ACTIVITY – Don't include pictures. Quote the lines below from the first through the line that contains "We could use".

*** PROVIDED DATA ***

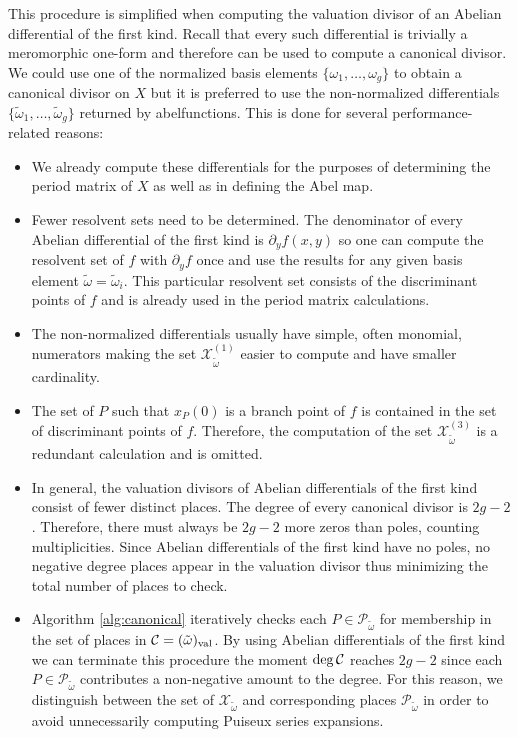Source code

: This procedure is simplified when computing the valuation divisor of an Abelian
differential of the first kind. Recall that every such differential is trivially
a meromorphic one-form and therefore can be used to compute a canonical divisor.
We could use one of the normalized basis elements $\{\omega_1, \ldots,
\omega_g\}$ to obtain a canonical divisor on $X$ but it is preferred to use the
non-normalized differentials $\{\tilde{\omega}_1, \ldots, \tilde{\omega}_g\}$
returned by {\sc abelfunctions}. This is done for several performance-related
reasons:
\begin{itemize}
\item We already compute these differentials for the purposes of determining the
  period matrix of $X$ as well as in defining the Abel map.
\item Fewer resolvent sets need to be determined. The denominator of every
  Abelian differential of the first kind is $\partial_y f(x,y)$
  \cite{Brieskorn86,Noether83} so one can compute the resolvent set of $f$ with
  $\partial_y f$ once and use the results for any given basis element
  $\tilde{\omega} = \tilde{\omega}_i$. This particular resolvent set consists of
  the discriminant points of $f$ and is already used in the period matrix
  calculations.
\item The non-normalized differentials usually have simple, often monomial,
  numerators making the set $\mathcal{X}_{\tilde{\omega}}^{(1)}$ easier to
  compute and have smaller cardinality.
\item The set of $P$ such that $x_P(0)$ is a branch point of $f$ is contained in
  the set of discriminant points of $f$. Therefore, the computation of the set
  $\mathcal{X}_{\tilde{\omega}}^{(3)}$ is a redundant calculation and is
  omitted.
\item In general, the valuation divisors of Abelian differentials of the first
  kind consist of fewer distinct places. The degree of every canonical divisor
  is $2g-2$. Therefore, there must always be $2g-2$ more zeros than poles,
  counting multiplicities. Since Abelian differentials of the first kind have no
  poles, no negative degree places appear in the valuation divisor thus
  minimizing the total number of places to check.
\item Algorithm \ref{alg:canonical} iteratively checks each $P \in
  \mathcal{P}_{\tilde{\omega}}$ for membership in the set of places in $\operatorname{\mathcal{C}} =
  (\tilde{\omega})_\text{val}$. By using Abelian differentials of the first kind
  we can terminate this procedure the moment $\deg \operatorname{\mathcal{C}}$ reaches $2g-2$ since
  each $P\in\mathcal{P}_{\tilde{\omega}}$ contributes a non-negative amount to
  the degree. For this reason, we distinguish between the set of
  $\mathcal{X}_{\tilde{\omega}}$ and corresponding places
  $\mathcal{P}_{\tilde{\omega}}$ in order to avoid unnecessarily computing
  Puiseux series expansions.
\end{itemize}

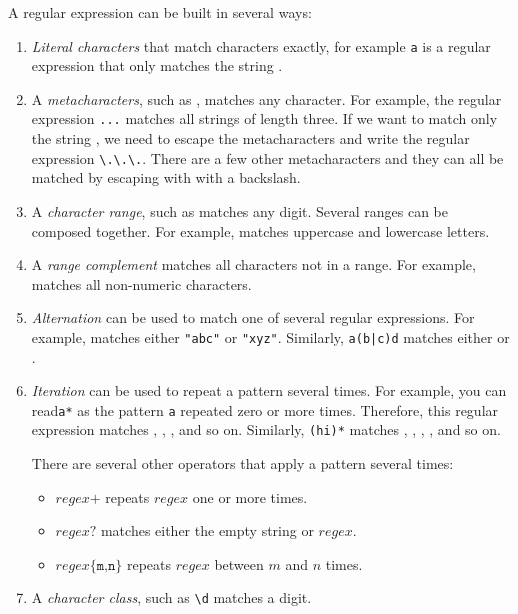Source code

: A regular expression can be built in several ways:

\begin{enumerate}

 \item  \emph{Literal characters} that match characters exactly, for example \texttt{a} is a regular expression that only matches the string .

  \item A \emph{metacharacters}, such as , matches any character. For example, the regular expression \texttt{...} matches all strings of length three. If we want to match only the string , we need to escape the metacharacters and write the regular expression \verb|\.\.\.|. There are a few other metacharacters and they can all be matched by escaping with with a backslash.

  \item A \emph{character range}, such as \scalainline{[0-9]} matches any digit. Several ranges can be composed together. For example, \scalainline{[A-Za-z]} matches uppercase and lowercase letters.

  \item A \emph{range complement} matches all characters not in a range. For example, \scalainline{[^ 0-9]} matches all non-numeric characters.

  \item \emph{Alternation} can be used to match one of several regular expressions. For example,  matches either \texttt{"abc"} or \texttt{"xyz"}. Similarly, \texttt{a(b|c)d} matches either  or .

  \item \emph{Iteration} can be used to repeat a pattern several times. For example, you can read\texttt{a*} as the pattern \texttt{a} repeated zero or more times. Therefore, this regular expression matches , , , and so on. Similarly, \texttt{(hi)*} matches , , , , and so on.

  There are several other operators that apply a pattern several times:

  \begin{itemize}
    \item $\mathit{regex}\texttt{+}$ repeats $\mathit{regex}$ one or more times.
    \item $\mathit{regex}\texttt{?}$ matches either the empty string or $\mathit{regex}$.
        \item $\mathit{regex}\texttt{\{m,n\}}$ repeats $\mathit{regex}$ between $m$ and $n$ times.
  \end{itemize}

  \item A \emph{character class}, such as \verb|\d| matches a digit.

\end{enumerate}

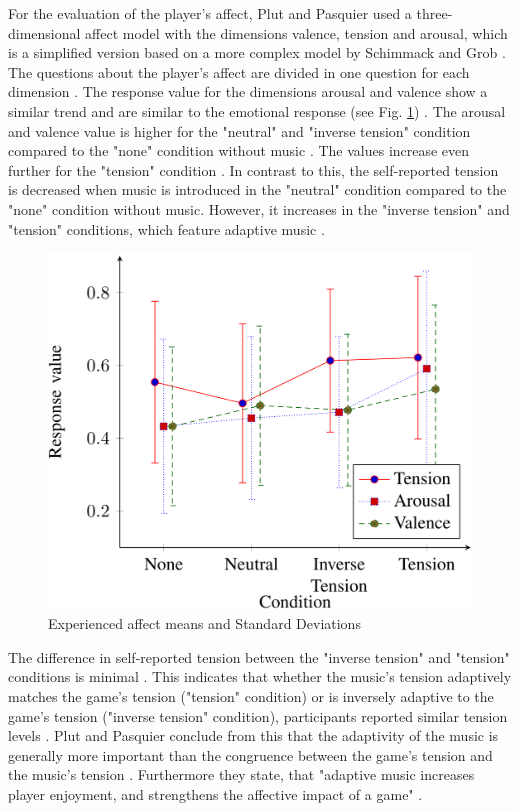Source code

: For the evaluation of the player's affect, Plut and Pasquier used a three-dimensional affect model with the dimensions valence, tension and arousal, which is a simplified version based on a more complex model by Schimmack and Grob \cite{schimmack2000dimensional} \cite{plut2019music}.
The questions about the player's affect are divided in one question for each dimension \cite{plut2019music}.
The response value for the dimensions arousal and valence show a similar trend and are similar to the emotional response (see Fig. \ref{fig:music_matters_experienced_affect}) \cite{plut2019music}. The arousal and valence value is higher for the "neutral" and "inverse tension" condition compared to the "none" condition without music \cite{plut2019music}. The values increase even further for the "tension" condition \cite{plut2019music}.
In contrast to this, the self-reported tension is decreased when music is introduced in the "neutral" condition compared to the "none" condition without music. However, it increases in the "inverse tension" and "tension" conditions, which feature adaptive music \cite{plut2019music}.
\begin{figure}
    \centering
    \includegraphics[width=1\linewidth]{images/music_matters_experienced_affect.png}
    \caption{Experienced affect means and Standard Deviations \cite{plut2019music}}
    \label{fig:music_matters_experienced_affect}
\end{figure}

The difference in self-reported tension between the "inverse tension" and "tension" conditions is minimal \cite{plut2019music}. This indicates that whether the music's tension adaptively matches the game's tension ("tension" condition) or is inversely adaptive to the game's tension ("inverse tension" condition), participants reported similar tension levels \cite{plut2019music}. Plut and Pasquier conclude from this that the adaptivity of the music is generally more important than the congruence between the game's tension and the music's tension \cite{plut2019music}. 
Furthermore they state, that "adaptive music increases player enjoyment, and
strengthens the affective impact of a game" \cite{plut2019music}. 


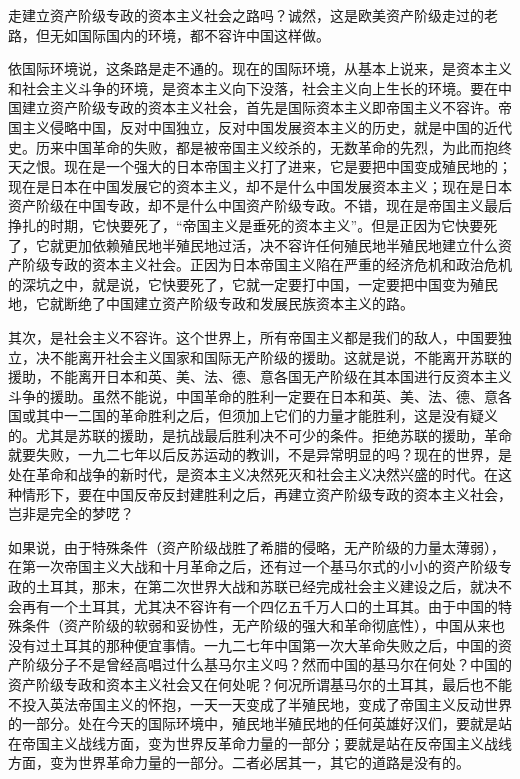 走建立资产阶级专政的资本主义社会之路吗？诚然，这是欧美资产阶级走过的老路，但无如国际国内的环境，都不容许中国这样做。

依国际环境说，这条路是走不通的。现在的国际环境，从基本上说来，是资本主义和社会主义斗争的环境，是资本主义向下没落，社会主义向上生长的环境。要在中国建立资产阶级专政的资本主义社会，首先是国际资本主义即帝国主义不容许。帝国主义侵略中国，反对中国独立，反对中国发展资本主义的历史，就是中国的近代史。历来中国革命的失败，都是被帝国主义绞杀的，无数革命的先烈，为此而抱终天之恨。现在是一个强大的日本帝国主义打了进来，它是要把中国变成殖民地的；现在是日本在中国发展它的资本主义，却不是什么中国发展资本主义；现在是日本资产阶级在中国专政，却不是什么中国资产阶级专政。不错，现在是帝国主义最后挣扎的时期，它快要死了，“帝国主义是垂死的资本主义”。但是正因为它快要死了，它就更加依赖殖民地半殖民地过活，决不容许任何殖民地半殖民地建立什么资产阶级专政的资本主义社会。正因为日本帝国主义陷在严重的经济危机和政治危机的深坑之中，就是说，它快要死了，它就一定要打中国，一定要把中国变为殖民地，它就断绝了中国建立资产阶级专政和发展民族资本主义的路。

其次，是社会主义不容许。这个世界上，所有帝国主义都是我们的敌人，中国要独立，决不能离开社会主义国家和国际无产阶级的援助。这就是说，不能离开苏联的援助，不能离开日本和英、美、法、德、意各国无产阶级在其本国进行反资本主义斗争的援助。虽然不能说，中国革命的胜利一定要在日本和英、美、法、德、意各国或其中一二国的革命胜利之后，但须加上它们的力量才能胜利，这是没有疑义的。尤其是苏联的援助，是抗战最后胜利决不可少的条件。拒绝苏联的援助，革命就要失败，一九二七年以后反苏运动的教训，不是异常明显的吗？现在的世界，是处在革命和战争的新时代，是资本主义决然死灭和社会主义决然兴盛的时代。在这种情形下，要在中国反帝反封建胜利之后，再建立资产阶级专政的资本主义社会，岂非是完全的梦呓？

如果说，由于特殊条件（资产阶级战胜了希腊的侵略，无产阶级的力量太薄弱），在第一次帝国主义大战和十月革命之后，还有过一个基马尔式的小小的资产阶级专政的土耳其，那末，在第二次世界大战和苏联已经完成社会主义建设之后，就决不会再有一个土耳其，尤其决不容许有一个四亿五千万人口的土耳其。由于中国的特殊条件（资产阶级的软弱和妥协性，无产阶级的强大和革命彻底性），中国从来也没有过土耳其的那种便宜事情。一九二七年中国第一次大革命失败之后，中国的资产阶级分子不是曾经高唱过什么基马尔主义吗？然而中国的基马尔在何处？中国的资产阶级专政和资本主义社会又在何处呢？何况所谓基马尔的土耳其，最后也不能不投入英法帝国主义的怀抱，一天一天变成了半殖民地，变成了帝国主义反动世界的一部分。处在今天的国际环境中，殖民地半殖民地的任何英雄好汉们，要就是站在帝国主义战线方面，变为世界反革命力量的一部分；要就是站在反帝国主义战线方面，变为世界革命力量的一部分。二者必居其一，其它的道路是没有的。

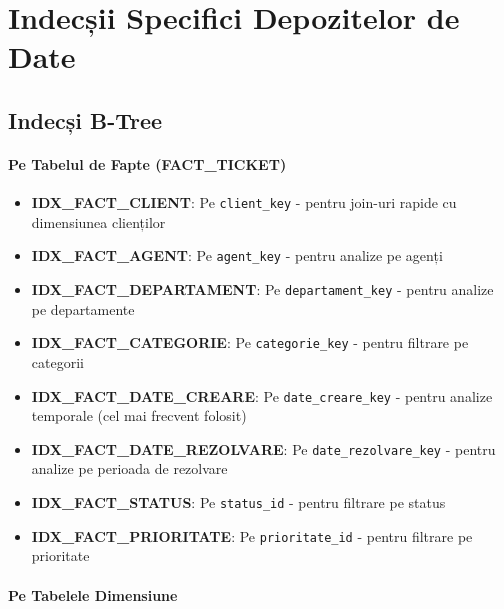 \chapter{Indecșii Specifici Depozitelor de Date}
\label{sec:indecsi}

\section{Indecși B-Tree}

\subsubsection{Pe Tabelul de Fapte (FACT\_TICKET)}

\begin{itemize}
    \item \textbf{IDX\_FACT\_CLIENT}: Pe \texttt{client\_key} - pentru join-uri rapide cu dimensiunea clienților
    \item \textbf{IDX\_FACT\_AGENT}: Pe \texttt{agent\_key} - pentru analize pe agenți
    \item \textbf{IDX\_FACT\_DEPARTAMENT}: Pe \texttt{departament\_key} - pentru analize pe departamente
    \item \textbf{IDX\_FACT\_CATEGORIE}: Pe \texttt{categorie\_key} - pentru filtrare pe categorii
    \item \textbf{IDX\_FACT\_DATE\_CREARE}: Pe \texttt{date\_creare\_key} - pentru analize temporale (cel mai frecvent folosit)
    \item \textbf{IDX\_FACT\_DATE\_REZOLVARE}: Pe \texttt{date\_rezolvare\_key} - pentru analize pe perioada de rezolvare
    \item \textbf{IDX\_FACT\_STATUS}: Pe \texttt{status\_id} - pentru filtrare pe status
    \item \textbf{IDX\_FACT\_PRIORITATE}: Pe \texttt{prioritate\_id} - pentru filtrare pe prioritate
\end{itemize}

\subsubsection{Pe Tabelele Dimensiune}

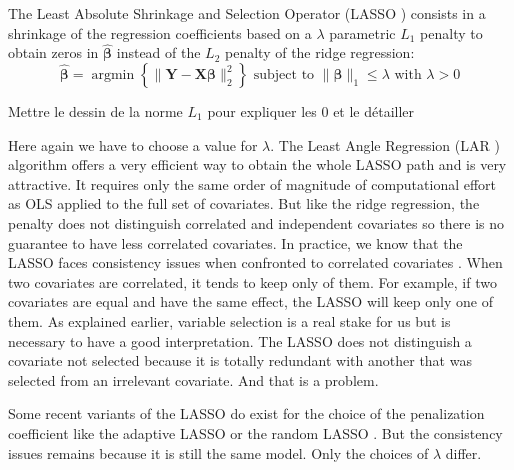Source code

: \documentclass[12pt,a4paper]{report}
\begin{document}
The Least Absolute Shrinkage and Selection Operator (\textsc{LASSO} \cite{tibshirani1996regression,tibshiranilasso}) consists in a shrinkage of the regression coefficients based on a $\lambda$ parametric $L_1$ penalty to obtain zeros in $\hat{\boldsymbol{\beta}}$ instead of the $L_2$ penalty of the ridge regression:
		\begin{equation}
		 \boldsymbol{\hat{\beta}}=\operatorname{argmin} \left\lbrace \parallel \boldsymbol{Y}-\boldsymbol{X\beta}\parallel_2^2 \right\rbrace \textrm{ subject to } \parallel\boldsymbol{\beta} \parallel_1\leq \lambda \textrm{ with } \lambda>0
		\end{equation}	
		
		
Mettre le dessin de la norme $L_1$ pour expliquer les 0 et le détailler		
		
		Here again we have to choose a value for $\lambda$.
	 The Least Angle Regression (\textsc{LAR} \cite{efron2004least}) algorithm offers a very efficient way to obtain the whole LASSO path and is very attractive. It requires only the same order of magnitude of computational effort as \textsc{OLS} applied to the full set of covariates. But like the ridge regression, the penalty does not distinguish correlated and independent covariates so there is no guarantee to have less correlated covariates. In practice, we know that the LASSO faces consistency issues when confronted to correlated covariates \cite{Zhao2006MSC}. When two covariates are correlated, it tends to keep only of them. For example, if two covariates are equal and have the same effect, the LASSO will keep only one of them. As explained earlier, variable selection is a real stake for us but is necessary to have a good interpretation. The LASSO does not distinguish a covariate not selected because it is totally redundant with another that was selected from an irrelevant covariate. And that is a problem.



			 Some recent variants of the \textsc{LASSO} do exist for the choice of the penalization coefficient like the adaptive \textsc{LASSO} \cite{zou2006adaptive} or the random \textsc{LASSO} \cite{wang2011random}.  But the consistency issues remains because it is still the same model. Only the choices of $\lambda$ differ.
			 
\end{document}
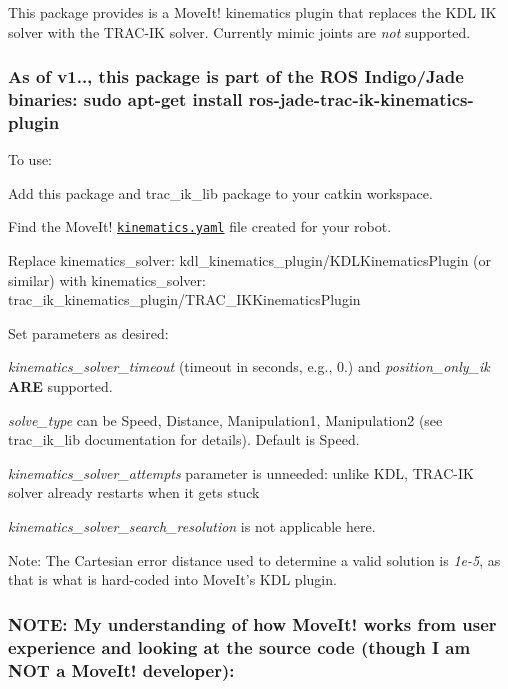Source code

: This package provides is a Move\-It! kinematics plugin that replaces the K\-D\-L I\-K solver with the T\-R\-A\-C-\/\-I\-K solver. Currently mimic joints are {\itshape not} supported.

\subsubsection*{As of v1.., this package is part of the R\-O\-S Indigo/\-Jade binaries\-: {\ttfamily sudo apt-\/get install ros-\/jade-\/trac-\/ik-\/kinematics-\/plugin}}

To use\-:


\begin{DoxyItemize}
\item Add this package and trac\-\_\-ik\-\_\-lib package to your catkin workspace.
\item Find the Move\-It! \href{http://docs.ros.org/indigo/api/pr2_moveit_tutorials/html/kinematics/src/doc/kinematics_configuration.html}{\tt kinematics.\-yaml} file created for your robot.
\item Replace {\ttfamily kinematics\-\_\-solver\-: kdl\-\_\-kinematics\-\_\-plugin/\-K\-D\-L\-Kinematics\-Plugin} (or similar) with {\ttfamily kinematics\-\_\-solver\-: trac\-\_\-ik\-\_\-kinematics\-\_\-plugin/\-T\-R\-A\-C\-\_\-\-I\-K\-Kinematics\-Plugin}
\item Set parameters as desired\-:
\begin{DoxyItemize}
\item {\itshape kinematics\-\_\-solver\-\_\-timeout} (timeout in seconds, e.\-g., 0.) and {\itshape position\-\_\-only\-\_\-ik} {\bfseries A\-R\-E} supported.
\item {\itshape solve\-\_\-type} can be Speed, Distance, Manipulation1, Manipulation2 (see trac\-\_\-ik\-\_\-lib documentation for details). Default is Speed.
\item {\itshape kinematics\-\_\-solver\-\_\-attempts} parameter is unneeded\-: unlike K\-D\-L, T\-R\-A\-C-\/\-I\-K solver already restarts when it gets stuck
\item {\itshape kinematics\-\_\-solver\-\_\-search\-\_\-resolution} is not applicable here.
\item Note\-: The Cartesian error distance used to determine a valid solution is {\itshape 1e-\/5}, as that is what is hard-\/coded into Move\-It's K\-D\-L plugin.
\end{DoxyItemize}
\end{DoxyItemize}

\subsubsection*{N\-O\-T\-E\-: My understanding of how Move\-It! works from user experience and looking at the source code (though I am N\-O\-T a Move\-It! developer)\-:}

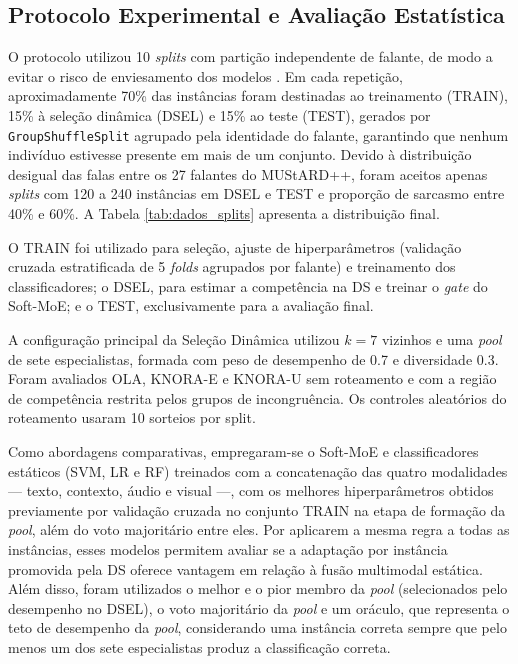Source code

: \documentclass[conference]{IEEEtran}
\begin{document}

\subsection{Protocolo Experimental e Avaliação Estatística}

O protocolo utilizou 10 \textit{splits} com partição independente de falante, de modo a evitar o risco de enviesamento dos modelos \cite{ray2022multimodal, wang2026bottleneck}. Em cada repetição, aproximadamente 70\% das instâncias foram destinadas ao treinamento (TRAIN), 15\% à seleção dinâmica (DSEL) e 15\% ao teste (TEST), gerados por \texttt{GroupShuffleSplit} agrupado pela identidade do falante, garantindo que nenhum indivíduo estivesse presente em mais de um conjunto. Devido à distribuição desigual das falas entre os 27 falantes do MUStARD++, foram aceitos apenas \textit{splits} com 120 a 240 instâncias em DSEL e TEST e proporção de sarcasmo entre 40\% e 60\%. A Tabela \ref{tab:dados_splits} apresenta a distribuição final.



O TRAIN foi utilizado para seleção, ajuste de hiperparâmetros (validação cruzada estratificada de 5 \textit{folds} agrupados por falante) e treinamento dos classificadores; o DSEL, para estimar a competência na DS e treinar o \textit{gate} do Soft-MoE; e o TEST, exclusivamente para a avaliação final. 

A configuração principal da Seleção Dinâmica utilizou $k=7$ vizinhos e uma \textit{pool} de sete especialistas, formada com peso de desempenho de 0.7 e diversidade 0.3. Foram avaliados OLA, KNORA-E e KNORA-U sem roteamento e com a região de competência restrita pelos grupos de incongruência. Os controles aleatórios do roteamento usaram 10 sorteios por split.

Como abordagens comparativas, empregaram-se o Soft-MoE e classificadores estáticos (SVM, LR e RF) treinados com a concatenação das quatro modalidades — texto, contexto, áudio e visual —, com os melhores hiperparâmetros obtidos previamente por validação cruzada no conjunto TRAIN na etapa de formação da \textit{pool}, além do voto majoritário entre eles. Por aplicarem a mesma regra a todas as instâncias, esses modelos permitem avaliar se a adaptação por instância promovida pela DS oferece vantagem em relação à fusão multimodal estática. Além disso, foram utilizados o melhor e o pior membro da \textit{pool} (selecionados pelo desempenho no DSEL), o voto majoritário da \textit{pool} e um oráculo, que representa o teto de desempenho da \textit{pool}, considerando uma instância correta sempre que pelo menos um dos sete especialistas produz a classificação correta.
\end{document}
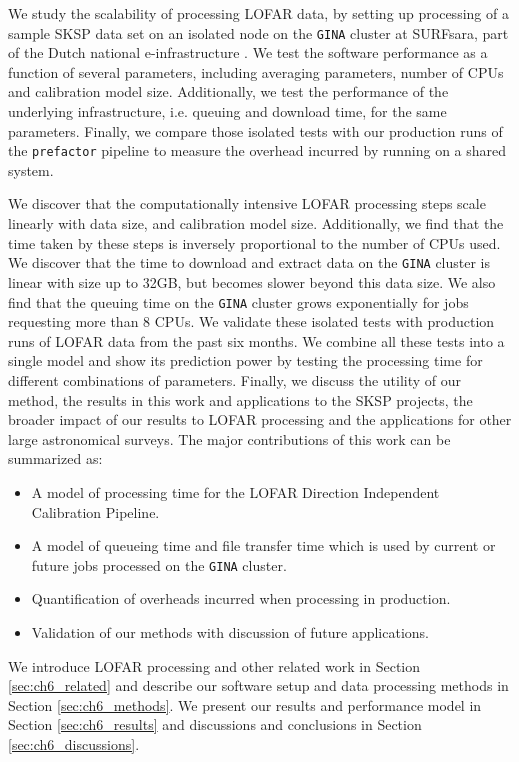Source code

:We study the scalability of processing LOFAR data, by setting up processing of a sample SKSP data set on an isolated node on the \texttt{GINA} cluster at SURFsara, part of the Dutch national e-infrastructure \citep{dutch_einfra}. We test the software performance as a function of several parameters, including averaging parameters, number of CPUs and calibration model size. Additionally, we test the performance of the underlying infrastructure, i.e. queuing  and download time, for the same parameters. Finally, we compare those isolated tests with our production runs of the \texttt{prefactor} pipeline to measure the overhead incurred by running on a shared system. 

We discover that the computationally intensive LOFAR processing steps scale linearly with data size, and calibration model size. Additionally, we find that the time taken by these steps is inversely proportional to the number of CPUs used. We discover that the time to download and extract data on the \texttt{GINA} cluster is linear with size up to 32GB, but becomes slower beyond this data size. We also find that the queuing time on the \texttt{GINA} cluster grows exponentially for jobs requesting more than 8 CPUs. We validate these isolated tests with production runs of LOFAR data from the past six months. We combine all these tests into a single model and show its prediction power by testing the processing time for different combinations of parameters. Finally, we discuss the utility of our method, the results in this work and applications to the SKSP projects, the broader impact of our results to LOFAR processing and the applications for other large astronomical surveys. The major contributions of this work can be summarized as:

\begin{itemize}
    \item A model of processing time for the  LOFAR Direction Independent Calibration Pipeline.
    \item A model of queueing time and file transfer time which is used by current or future jobs processed on the \texttt{GINA} cluster.
    \item Quantification of overheads incurred when processing in production. 
    \item Validation of our methods with discussion of future applications. 
\end{itemize}

We introduce LOFAR processing and other related work in Section \ref{sec:ch6_related} and describe our software setup and data processing methods in Section \ref{sec:ch6_methods}. We present our results and performance model in Section \ref{sec:ch6_results} and discussions and conclusions in Section \ref{sec:ch6_discussions}.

***

OUTPUT OF THE TASK –
Source code

: This procedure is simplified when computing the valuation divisor of an Abelian
differential of the first kind. Recall that every such differential is trivially
a meromorphic one-form and therefore can be used to compute a canonical divisor.
We could use one of the normalized basis elements $\{\omega_1, \ldots,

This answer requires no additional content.